• [TASK DETAILS]:
Nothing belongs in the answer except the lines of the material that include "IIHost".

_ _ _

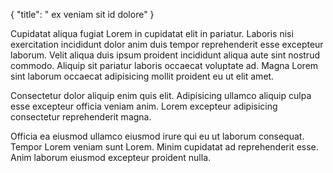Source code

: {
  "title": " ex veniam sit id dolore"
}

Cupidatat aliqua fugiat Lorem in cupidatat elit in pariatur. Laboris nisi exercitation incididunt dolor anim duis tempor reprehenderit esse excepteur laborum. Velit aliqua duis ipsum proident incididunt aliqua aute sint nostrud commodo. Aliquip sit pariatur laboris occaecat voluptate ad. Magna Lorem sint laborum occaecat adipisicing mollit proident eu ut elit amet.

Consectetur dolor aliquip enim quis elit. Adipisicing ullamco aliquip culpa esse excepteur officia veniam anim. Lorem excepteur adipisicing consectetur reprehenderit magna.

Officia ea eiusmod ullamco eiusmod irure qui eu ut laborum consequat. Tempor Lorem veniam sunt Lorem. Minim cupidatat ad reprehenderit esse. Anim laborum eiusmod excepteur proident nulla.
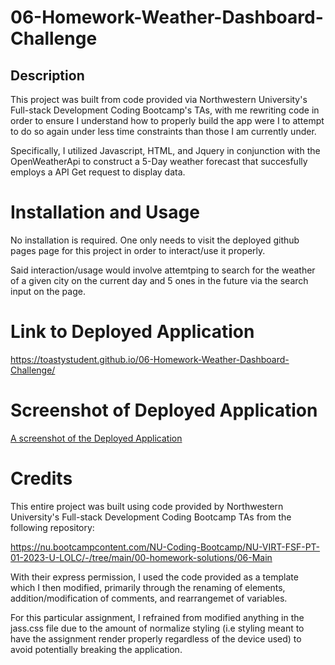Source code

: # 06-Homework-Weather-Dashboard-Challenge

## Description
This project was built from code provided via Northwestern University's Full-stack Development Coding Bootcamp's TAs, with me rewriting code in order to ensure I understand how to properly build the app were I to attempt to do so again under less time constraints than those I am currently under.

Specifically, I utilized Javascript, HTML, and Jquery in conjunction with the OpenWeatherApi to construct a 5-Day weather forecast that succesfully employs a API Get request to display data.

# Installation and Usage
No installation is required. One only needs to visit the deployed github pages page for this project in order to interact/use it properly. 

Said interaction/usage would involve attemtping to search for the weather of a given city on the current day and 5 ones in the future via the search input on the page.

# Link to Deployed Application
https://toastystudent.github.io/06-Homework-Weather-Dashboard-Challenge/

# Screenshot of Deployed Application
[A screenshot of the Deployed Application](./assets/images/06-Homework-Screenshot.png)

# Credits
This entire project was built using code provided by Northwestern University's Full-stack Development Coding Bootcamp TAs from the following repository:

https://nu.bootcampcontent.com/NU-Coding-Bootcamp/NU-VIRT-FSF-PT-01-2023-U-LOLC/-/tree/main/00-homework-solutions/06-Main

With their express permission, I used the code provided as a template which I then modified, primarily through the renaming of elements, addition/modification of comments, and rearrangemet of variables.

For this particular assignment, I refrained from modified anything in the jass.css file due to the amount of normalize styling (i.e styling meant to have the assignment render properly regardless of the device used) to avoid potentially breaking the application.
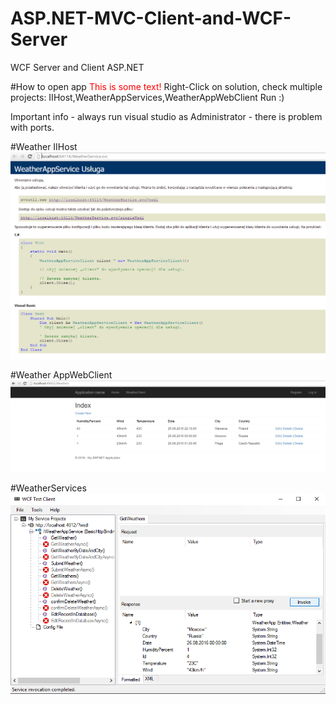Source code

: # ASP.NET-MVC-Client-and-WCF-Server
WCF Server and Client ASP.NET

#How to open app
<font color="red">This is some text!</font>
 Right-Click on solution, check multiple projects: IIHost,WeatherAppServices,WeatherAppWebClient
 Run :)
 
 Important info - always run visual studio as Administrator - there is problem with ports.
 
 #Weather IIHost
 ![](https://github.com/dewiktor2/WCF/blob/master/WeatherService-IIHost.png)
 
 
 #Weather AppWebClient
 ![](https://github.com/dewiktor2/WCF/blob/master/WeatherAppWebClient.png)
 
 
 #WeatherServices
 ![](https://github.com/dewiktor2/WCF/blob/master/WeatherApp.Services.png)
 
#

_ _ _

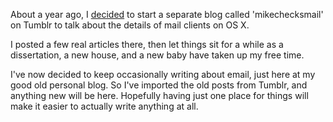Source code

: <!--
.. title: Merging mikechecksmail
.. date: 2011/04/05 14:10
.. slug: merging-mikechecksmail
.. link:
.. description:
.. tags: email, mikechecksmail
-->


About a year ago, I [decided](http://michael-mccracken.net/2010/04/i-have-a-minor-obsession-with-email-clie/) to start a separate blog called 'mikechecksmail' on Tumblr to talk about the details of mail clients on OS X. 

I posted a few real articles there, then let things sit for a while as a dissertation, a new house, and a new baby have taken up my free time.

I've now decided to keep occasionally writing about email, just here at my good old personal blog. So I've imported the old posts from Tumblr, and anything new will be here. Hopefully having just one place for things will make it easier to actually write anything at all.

_ _ _

• [EXPECTED ANSWER]:
 Right-Click on solution, check multiple projects: IIHost,WeatherAppServices,WeatherAppWebClient
 #Weather IIHost
 ![](https://github.com/dewiktor2/WCF/blob/master/WeatherService-IIHost.png)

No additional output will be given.